# [Task prompt]
Your answer should consist of every line from the records that holds the string "interface".

# [Record set]
* * * *

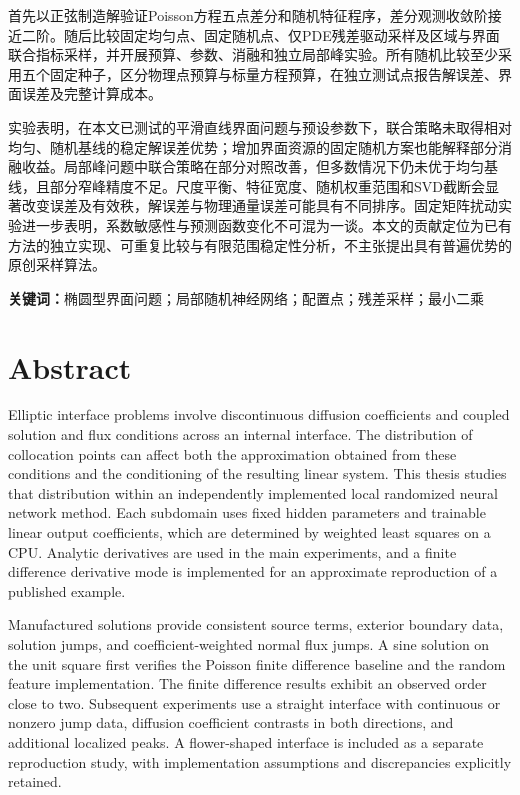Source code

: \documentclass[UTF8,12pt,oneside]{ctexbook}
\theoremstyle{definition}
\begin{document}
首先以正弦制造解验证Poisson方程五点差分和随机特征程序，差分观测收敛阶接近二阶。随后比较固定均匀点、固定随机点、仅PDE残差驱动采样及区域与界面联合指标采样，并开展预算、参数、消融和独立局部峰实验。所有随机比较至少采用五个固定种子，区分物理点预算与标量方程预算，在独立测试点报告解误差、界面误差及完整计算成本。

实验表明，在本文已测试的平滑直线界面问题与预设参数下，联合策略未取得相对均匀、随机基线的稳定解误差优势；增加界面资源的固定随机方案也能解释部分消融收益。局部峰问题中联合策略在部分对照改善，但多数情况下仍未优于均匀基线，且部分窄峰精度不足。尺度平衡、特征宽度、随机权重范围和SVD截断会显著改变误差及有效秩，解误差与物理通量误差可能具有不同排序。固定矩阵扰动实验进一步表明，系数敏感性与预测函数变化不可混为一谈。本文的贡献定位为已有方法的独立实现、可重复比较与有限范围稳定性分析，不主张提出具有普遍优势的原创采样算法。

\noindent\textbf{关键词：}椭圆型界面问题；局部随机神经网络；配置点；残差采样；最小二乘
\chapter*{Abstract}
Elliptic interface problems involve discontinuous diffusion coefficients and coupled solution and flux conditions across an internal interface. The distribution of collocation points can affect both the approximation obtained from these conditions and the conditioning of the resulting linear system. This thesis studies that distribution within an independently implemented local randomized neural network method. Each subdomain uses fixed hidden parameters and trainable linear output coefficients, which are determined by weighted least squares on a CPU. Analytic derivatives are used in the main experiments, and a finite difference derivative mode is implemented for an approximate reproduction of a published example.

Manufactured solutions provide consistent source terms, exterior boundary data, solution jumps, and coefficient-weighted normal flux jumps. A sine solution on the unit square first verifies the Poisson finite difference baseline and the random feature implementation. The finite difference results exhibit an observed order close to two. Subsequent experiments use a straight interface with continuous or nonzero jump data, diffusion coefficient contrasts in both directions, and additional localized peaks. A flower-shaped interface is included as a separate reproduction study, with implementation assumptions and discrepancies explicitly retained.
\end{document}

* * * *

# [Exercise answer]
Elliptic interface problems involve discontinuous diffusion coefficients and coupled solution and flux conditions across an internal interface. The distribution of collocation points can affect both the approximation obtained from these conditions and the conditioning of the resulting linear system. This thesis studies that distribution within an independently implemented local randomized neural network method. Each subdomain uses fixed hidden parameters and trainable linear output coefficients, which are determined by weighted least squares on a CPU. Analytic derivatives are used in the main experiments, and a finite difference derivative mode is implemented for an approximate reproduction of a published example.
Manufactured solutions provide consistent source terms, exterior boundary data, solution jumps, and coefficient-weighted normal flux jumps. A sine solution on the unit square first verifies the Poisson finite difference baseline and the random feature implementation. The finite difference results exhibit an observed order close to two. Subsequent experiments use a straight interface with continuous or nonzero jump data, diffusion coefficient contrasts in both directions, and additional localized peaks. A flower-shaped interface is included as a separate reproduction study, with implementation assumptions and discrepancies explicitly retained.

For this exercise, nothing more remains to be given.